City hears plea to save downtown mural from planned apartment project
Before developers can start construction on a seven-story, downtown apartment building, city commissioners want them to deal with a more ground-level problem — how to save a prominent mural on a building slated to be demolished by the project.
Commissioners directed a development group led by Lawrence businessmen Doug Compton and Mike Treanor to have discussions with interested members of the arts community about how a 2007 mural by noted Lawrence artist Dave Loewenstein can be saved near the northeast corner of Ninth and New Hampshire streets.
“It really is an important piece of art for the entire state of Kansas,” Susan Earle, curator at Kansas University’s Spencer Museum of Art said of the piece, which is entitled Pollinators, and features seven black artists who have ties to Kansas.
The art museum commissioned the mural in 2007. Earle said the museum has had preliminary discussions with the development group about saving the approximately 20 by 80 foot mural.
The mural is on the northern wall of the former Black Hills Energy building at the northeast corner of Ninth and New Hampshire streets. The building could be torn down later this year to make way for a 114-unit apartment building.
Commissioners at their weekly meeting stopped short of saying they would require the mural to be saved before giving the project its final approval. But they said the issue was a serious one.
“A discussion about the mural can’t be put off,” Mayor Mike Dever said. “I want to see what it would take to move the wall or reproduce it, as a worst-case scenario.”
Several mural supporters said they wanted to see if the wall could be left in its current location and incorporated into the design of the building.
The mural currently is adjacent to the site of the Lawrence Farmers Market.
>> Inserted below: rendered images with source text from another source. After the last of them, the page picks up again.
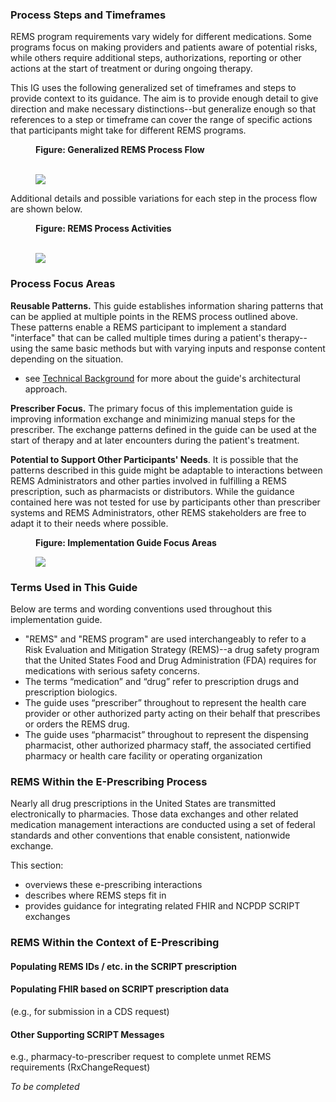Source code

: ### Process Steps and Timeframes
REMS program requirements vary widely for different medications. Some programs focus on making providers and patients aware of potential risks, while others require additional steps, authorizations, reporting or other actions at the start of treatment or during ongoing therapy.

This IG uses the following generalized set of timeframes and steps to provide context to its guidance. The aim is to provide enough detail to give direction and make necessary distinctions--but generalize enough so that references to a step or timeframe can cover the range of specific actions that participants might take for different REMS programs.

<div>
<figure class="figure">
<figcaption class="figure-caption"><strong>Figure: Generalized REMS Process Flow</strong></figcaption>
  <br />
  <p>
  <img src="flow.png" style="float:none">  
  </p>
</figure>
</div>
<p></p>

<p></p>
Additional details and possible variations for each step in the process flow are shown below.
<p></p>

<div>
<figure class="figure">
<figcaption class="figure-caption"><strong>Figure: REMS Process Activities</strong></figcaption>
  <br />
  <p>
  <img src="steps.png" style="float:none">  
  </p>
</figure>
</div>
<p></p>


### Process Focus Areas

**Reusable Patterns.** This guide establishes information sharing patterns that can be applied at multiple points in the REMS process outlined above. These patterns enable a REMS participant to implement a standard "interface" that can be called multiple times during a patient's therapy--using the same basic methods but with varying inputs and response content depending on the situation.
- see [Technical Background](technical-background.html) for more about the guide's architectural approach.

**Prescriber Focus.** The primary focus of this implementation guide is improving information exchange and minimizing manual steps for the prescriber. The exchange patterns defined in the guide can be used at the start of therapy and at later encounters during the patient's treatment. 
 
**Potential to Support Other Participants' Needs**. It is possible that the patterns described in this guide might be adaptable to interactions between REMS Administrators and other parties involved in fulfilling a REMS prescription, such as pharmacists or distributors. While the guidance contained here was not tested for use by participants other than prescriber systems and REMS Administrators, other REMS stakeholders are free to adapt it to their needs where possible.


<div>
<figure class="figure">
<figcaption class="figure-caption"><strong>Figure: Implementation Guide Focus Areas</strong></figcaption>
  <p>
  <img src="focus-areas.png" style="float:none">  
  </p>
</figure>
</div>
<p></p>



### Terms Used in This Guide
Below are terms and wording conventions used throughout this implementation guide.

- "REMS" and "REMS program" are used interchangeably to refer to a Risk Evaluation and Mitigation Strategy (REMS)--a drug safety program that the United States Food and Drug Administration (FDA) requires for medications with serious safety concerns.
- The terms “medication” and “drug” refer to prescription drugs and prescription biologics.
- The guide uses “prescriber” throughout to represent the health care provider or other authorized party acting on their behalf that prescribes or orders the REMS drug.
- The guide uses “pharmacist” throughout to represent the dispensing pharmacist, other authorized pharmacy staff, the associated certified pharmacy or health care facility or operating organization
<p></p>


### REMS Within the E-Prescribing Process
Nearly all drug prescriptions in the United States are transmitted electronically to pharmacies. Those data exchanges and other related medication management interactions are conducted using a set of federal standards and other conventions that enable consistent, nationwide exchange.

This section: 
- overviews these e-prescribing interactions
- describes where REMS steps fit in
- provides guidance for integrating related FHIR and NCPDP SCRIPT exchanges


### REMS Within the Context of E-Prescribing

#### Populating REMS IDs / etc. in the SCRIPT prescription

#### Populating FHIR based on SCRIPT prescription data 
(e.g., for submission in a CDS request)

#### Other Supporting SCRIPT Messages
e.g., pharmacy-to-prescriber request to complete unmet REMS requirements (RxChangeRequest)

<p></p>

_To be completed_
<p></p>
Loewenstein said the work was designed to be near the activity of the farmer’s market. The mural uses a theme of pollination to show how painter Aaron Douglas, photographer Gordon Parks, poet Langston Hughes and other black artists had their roots in Kansas but spread to other parts of the globe.
Bill Fleming, an attorney for the development group, said the new building is being designed to include space for a mural and public art, but he said he did not know all of the options available for saving the existing mural.
Commissioners asked for an update on the issue at their April 8 meeting, when they will have a public hearing about an incentive request for the apartment project.